For the benefit of readers who are not familiar with credit card updater services, American Express, Mastercard, Visa and Discover all offer services that help merchants keep their customers’ credit card information current. These services provide merchants with updated information for customers whose accounts have new credit card numbers or updated expiration dates.
A merchant’s convenience can be a customer’s hassle
From a merchant’s point of view, these card updater services can be convenient, eliminating the need to call customers to get a new card number if it has changed or to get a new expiration date. Without these services, keeping customers’ credit card information current would be very time-consuming.

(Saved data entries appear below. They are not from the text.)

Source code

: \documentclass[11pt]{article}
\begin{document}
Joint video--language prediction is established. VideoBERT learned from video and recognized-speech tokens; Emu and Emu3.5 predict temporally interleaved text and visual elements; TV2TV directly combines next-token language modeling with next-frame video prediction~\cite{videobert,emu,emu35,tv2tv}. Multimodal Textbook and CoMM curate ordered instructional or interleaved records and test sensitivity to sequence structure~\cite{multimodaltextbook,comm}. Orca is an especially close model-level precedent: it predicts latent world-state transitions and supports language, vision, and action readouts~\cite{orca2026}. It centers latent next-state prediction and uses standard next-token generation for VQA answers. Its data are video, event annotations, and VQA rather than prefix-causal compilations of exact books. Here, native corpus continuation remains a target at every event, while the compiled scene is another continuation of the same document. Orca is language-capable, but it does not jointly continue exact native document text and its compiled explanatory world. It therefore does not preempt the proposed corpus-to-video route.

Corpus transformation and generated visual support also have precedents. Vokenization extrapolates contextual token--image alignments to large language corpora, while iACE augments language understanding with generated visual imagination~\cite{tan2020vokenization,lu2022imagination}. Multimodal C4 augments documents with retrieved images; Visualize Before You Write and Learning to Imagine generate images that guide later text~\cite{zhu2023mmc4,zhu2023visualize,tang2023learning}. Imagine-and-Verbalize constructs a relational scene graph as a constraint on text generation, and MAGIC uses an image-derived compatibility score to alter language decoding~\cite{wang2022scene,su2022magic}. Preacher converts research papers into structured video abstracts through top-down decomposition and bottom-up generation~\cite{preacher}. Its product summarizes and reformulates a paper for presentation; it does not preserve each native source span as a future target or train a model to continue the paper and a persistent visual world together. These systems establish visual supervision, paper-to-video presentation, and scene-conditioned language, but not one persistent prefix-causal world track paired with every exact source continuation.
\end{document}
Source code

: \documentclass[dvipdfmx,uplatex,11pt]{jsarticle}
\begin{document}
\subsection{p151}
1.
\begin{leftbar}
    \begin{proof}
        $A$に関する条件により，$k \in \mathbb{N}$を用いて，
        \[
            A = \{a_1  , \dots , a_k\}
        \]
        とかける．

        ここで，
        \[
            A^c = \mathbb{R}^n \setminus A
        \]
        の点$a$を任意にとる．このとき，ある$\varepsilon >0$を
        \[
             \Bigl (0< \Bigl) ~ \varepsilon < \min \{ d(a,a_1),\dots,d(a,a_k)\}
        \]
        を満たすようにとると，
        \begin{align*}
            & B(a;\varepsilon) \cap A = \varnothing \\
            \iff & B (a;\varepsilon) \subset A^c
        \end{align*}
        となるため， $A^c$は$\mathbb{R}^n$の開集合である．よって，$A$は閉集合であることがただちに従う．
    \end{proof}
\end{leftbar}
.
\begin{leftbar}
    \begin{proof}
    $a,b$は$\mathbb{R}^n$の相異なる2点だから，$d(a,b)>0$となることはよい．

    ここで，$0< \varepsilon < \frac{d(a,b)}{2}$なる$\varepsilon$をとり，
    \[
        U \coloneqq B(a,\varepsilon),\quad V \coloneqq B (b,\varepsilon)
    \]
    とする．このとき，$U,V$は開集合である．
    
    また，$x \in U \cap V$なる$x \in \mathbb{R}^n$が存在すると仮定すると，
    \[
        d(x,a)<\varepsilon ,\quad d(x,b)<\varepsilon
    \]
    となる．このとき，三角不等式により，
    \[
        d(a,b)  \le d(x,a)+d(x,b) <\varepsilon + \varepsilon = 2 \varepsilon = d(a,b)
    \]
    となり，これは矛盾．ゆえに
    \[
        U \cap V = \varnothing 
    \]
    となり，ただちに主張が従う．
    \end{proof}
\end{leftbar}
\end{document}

However, consumers don’t always like card updater services. Customers sometimes believe that because a merchant no longer has their current credit card information on file the merchant can no longer charge your account.
For instance, if a customer signed up for a gym membership that bills monthly and the gym no longer has the customer’s current credit card information on file, the customer might think this will prevent future charges.
That is not the case. If you have signed a contract to pay certain charges or fees, and the merchant is able to update the credit card information with the help of a card issuer’s updater service, those charges will likely continue. Often your only remedy to end the charges is to take the required steps to end the contract.
How to deal with unauthorized late fees
If you are charged a late fee that you do not think is fair or is not in keeping with what you agreed to, then I’d suggest contacting the merchant. Ask if the merchant will waive the fee.
If the merchant is unbending and you think the merchant is not abiding by what you both agreed to, then contact your card issuer to ask for an investigation. If the card issuer finds you were wrongly charged a late fee, you may be able to avoid paying it.
However, if you want charges from a particular merchant to stop, it’s up to you to look back at any contracts or agreements you signed and do what is required to end the agreement.
If you don’t have access to those documents anymore, contact the merchant to find out how to end your purchasing agreement – and let the credit card issuer know if any shady merchant is deliberately making it difficult to end the charges.
This legwork can be a hassle, but by taking action immediately, you’ll prevent the same issue from cropping up next month and the following months.